Clustering nodes in the human PPI network
# Significant Clusters
# Significant Terms
# Best Clusters
For k = 100, there are 44 clusters statistically significantly enriched with GO terms. For example, there is cluster of 46 proteins that contains 5 proteins responsible for blood coagulation (GO:0030193) and wound healing, with the p-value of 8.5 × 10-4. Another cluster of 34 proteins contains 5 (out of 11 in the network) proteins responsible for drug metabolic process (GO:0017144), with the p-value of 7.9 × 10-8; 3 of these 5 proteins (out of 5 in the network) are also responsible for exogenous drug catabolic process (GO:0042738), with the p-value of 1.2 × 10-4. In another cluster of 35 proteins there are 6 proteins (out of 33 in the network) that are responsible for tRNA processing (GO:0008033), with the p-value of 8.4 × 10-7. There is a cluster in which 8 out of 32 proteins are responsible for negative (GO:0051436) and positive (GO:0051437) regulation of ubiquitin-protein ligase activity during mitotic cell cycle with p-values lower than 2.1 × 10-8. In general, there are 867 GO terms which are shared by a statistically significant fraction of proteins in at least one of these clusters.
To further explore the biological significance of our clusters, for each k, we examine each cluster in the human network with respect to the enrichment with proteins corresponding to: aging genes http://genomics.senescence.info/, HIV-1 interacting genes http://www.ncbi.nlm.nih.gov/RefSeq/HIVInteractions/, pathogen-interacting genes http://staff.vbi.vt.edu/dyermd/publications/dyer2008a.html, and cancer-related genes . To determine the significance of enrichments, we compute p-values using the hyper-geometric distribution and use the p-value cutoff of 0.01. For k = 100, there are 4 clusters statistically significantly enriched with aging genes, 13 clusters statistically significantly enriched with HIV-1 interacting genes, 10 clusters statistically significantly enriched with pathogen-interacting genes, and 8 clusters statistically significantly enriched with cancer-related genes. Interestingly, there is one particular cluster of 183 proteins that is statistically significantly enriched with genes from all 4 categories. In particular, 39.34% of the proteins in that cluster correspond to aging genes, 63.93% of the proteins correspond to HIV-1 interacting genes, 33.88% of the proteins correspond to pathogen interacting genes, and 36.06% of the proteins correspond to cancer related genes (the maximum p-value is 1.34 × 10-11). According to GO Terms Finder, this particular cluster is statistically significantly enriched with 366 different GO terms (some of them are parents of others), among which are: interspecies interaction between organisms (GO:0044419, p-value 2.43 × 10-18), regulation of signaling pathway (GO:0035466, p-value 2.14 10-18), regulation of cell death (GO:GO:0010941, p-value 1.42 × 10-22) and 9 other death-related terms (GO:0043067, GO:0060548, GO:0043069, GO:0043068, GO:0010942, GO:0012502, GO:0012501, GO:0008219, GO:0016265).

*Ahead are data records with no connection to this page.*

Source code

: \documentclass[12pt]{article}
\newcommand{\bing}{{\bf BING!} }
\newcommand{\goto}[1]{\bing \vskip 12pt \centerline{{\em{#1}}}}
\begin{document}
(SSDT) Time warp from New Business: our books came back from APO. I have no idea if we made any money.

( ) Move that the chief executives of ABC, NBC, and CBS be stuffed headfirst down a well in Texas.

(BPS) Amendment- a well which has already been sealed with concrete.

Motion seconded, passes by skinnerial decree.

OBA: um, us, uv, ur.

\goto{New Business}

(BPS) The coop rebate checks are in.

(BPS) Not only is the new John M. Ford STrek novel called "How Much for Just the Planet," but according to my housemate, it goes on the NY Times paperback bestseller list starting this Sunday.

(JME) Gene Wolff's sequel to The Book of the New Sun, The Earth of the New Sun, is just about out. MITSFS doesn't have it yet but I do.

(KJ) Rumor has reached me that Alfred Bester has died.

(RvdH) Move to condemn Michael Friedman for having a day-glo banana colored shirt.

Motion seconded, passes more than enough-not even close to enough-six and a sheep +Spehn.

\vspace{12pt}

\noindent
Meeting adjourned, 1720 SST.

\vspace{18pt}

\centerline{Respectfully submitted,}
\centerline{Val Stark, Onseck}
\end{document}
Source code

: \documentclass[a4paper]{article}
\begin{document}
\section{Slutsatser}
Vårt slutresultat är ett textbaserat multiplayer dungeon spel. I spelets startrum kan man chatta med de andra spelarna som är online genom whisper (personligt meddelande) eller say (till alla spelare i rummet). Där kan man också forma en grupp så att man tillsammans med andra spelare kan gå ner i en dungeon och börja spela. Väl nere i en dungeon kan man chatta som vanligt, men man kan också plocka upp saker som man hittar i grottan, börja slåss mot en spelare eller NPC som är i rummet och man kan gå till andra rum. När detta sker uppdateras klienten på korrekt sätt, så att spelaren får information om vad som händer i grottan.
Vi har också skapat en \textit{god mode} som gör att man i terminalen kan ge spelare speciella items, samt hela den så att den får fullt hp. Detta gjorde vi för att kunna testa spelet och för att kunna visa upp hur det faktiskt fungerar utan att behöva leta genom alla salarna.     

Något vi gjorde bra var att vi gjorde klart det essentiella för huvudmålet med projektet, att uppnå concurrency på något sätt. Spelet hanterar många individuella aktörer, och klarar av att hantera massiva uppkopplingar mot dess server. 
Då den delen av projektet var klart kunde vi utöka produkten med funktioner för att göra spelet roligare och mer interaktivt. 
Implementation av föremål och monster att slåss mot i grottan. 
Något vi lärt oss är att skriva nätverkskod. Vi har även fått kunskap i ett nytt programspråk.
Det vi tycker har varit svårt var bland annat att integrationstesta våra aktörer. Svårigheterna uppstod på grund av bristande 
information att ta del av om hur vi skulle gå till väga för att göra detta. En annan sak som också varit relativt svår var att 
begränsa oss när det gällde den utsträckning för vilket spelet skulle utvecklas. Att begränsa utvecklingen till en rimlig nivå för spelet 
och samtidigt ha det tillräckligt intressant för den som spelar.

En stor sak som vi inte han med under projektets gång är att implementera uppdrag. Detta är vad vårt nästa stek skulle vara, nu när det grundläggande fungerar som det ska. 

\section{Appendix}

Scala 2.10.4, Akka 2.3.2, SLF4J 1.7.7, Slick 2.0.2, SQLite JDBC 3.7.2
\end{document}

To confirm that our clustering does in fact capture a meaningful biological signal, we perform random clustering of the same human PPI networks into the same numbers of clusters as described above. Then, we analyzed these random clusters with Go Term Finder software . Not surprisingly, there is no biological signal in these random clusters. For k = 50, 60, 70, and 90 GO Term Finder reported statistically significant enrichment with GO terms for 2, 1, 3, and 1 clusters, respectively, with the maximum enrichment with 4 GO terms (compared to the minimum enrichment with 693 terms, when we used GraphCrunch 2). Given the amount of generated clusters (550) and the amount of GO terms in the database, this can be expected at random. Therefore, the amount of "false" biological signal in our clusters is minimal.
As with many other clustering algorithms, the k-medoids algorithm implemented in GraphCrunch 2 requires the number of clusters to be predefined in advance by the user. Determining the right number of clusters is an important research question, and its value depends on the particular situation. We suggest trying several k's and examining all configurations for biological meaningfulness using, for example, GO Term Finder (as we did above) .
The Markov Cluster Algorithm (MCL) is another popular graph clustering algorithm which can cluster graphs based solely on their topology [49, 50]. Unlike k-medoids, it does not require the number of clusters to be given in advance; however, it requires an inflation (or granularity) parameter . We ran MCL (the latest version (20 Jul 2010 mcl 10-201) from http://micans.org/mcl/) on the same human PPI network using the inflation parameter I from 1.2 to 4, as recommended. For I = 1.2, the algorithm produced 115 clusters while for other values of the parameter (≥ 1.5) it produced more than 2,700 clusters (for clustering 9,141 nodes in the network) many of which contained only 1 or 2 nodes. We used GraphCrunch 2 to produce 115 clusters and compared their GO term enrichment with that of the clusters produced with MCL (for I = 1.2), using GO Terms Finder. Out of 115 clusters produced by GraphCrunch 2, 49 were found to be statistically significantly enriched with 875 GO terms. Also, the smallest cluster produced by GraphCrunch 2 had 6 proteins. In the clustering produced by MCL, 76 out of 115 contained 2 proteins and therefore it is not possible to judge the statistical significance of their GO term enrichment. Out of the remaining 39 clusters, GO Terms Finder found 25 clusters to be statistically significantly enriched with 333 GO terms. Hence, for this particular network, clustering produced by GraphCrunch 2 has twice as many significantly enriched clusters and with more GO terms. Thus, GraphCrunch 2 appears to produce better results than MCL for these particular datasets. In addition, it produces better results than hierarchical or signature threshold-based clustering .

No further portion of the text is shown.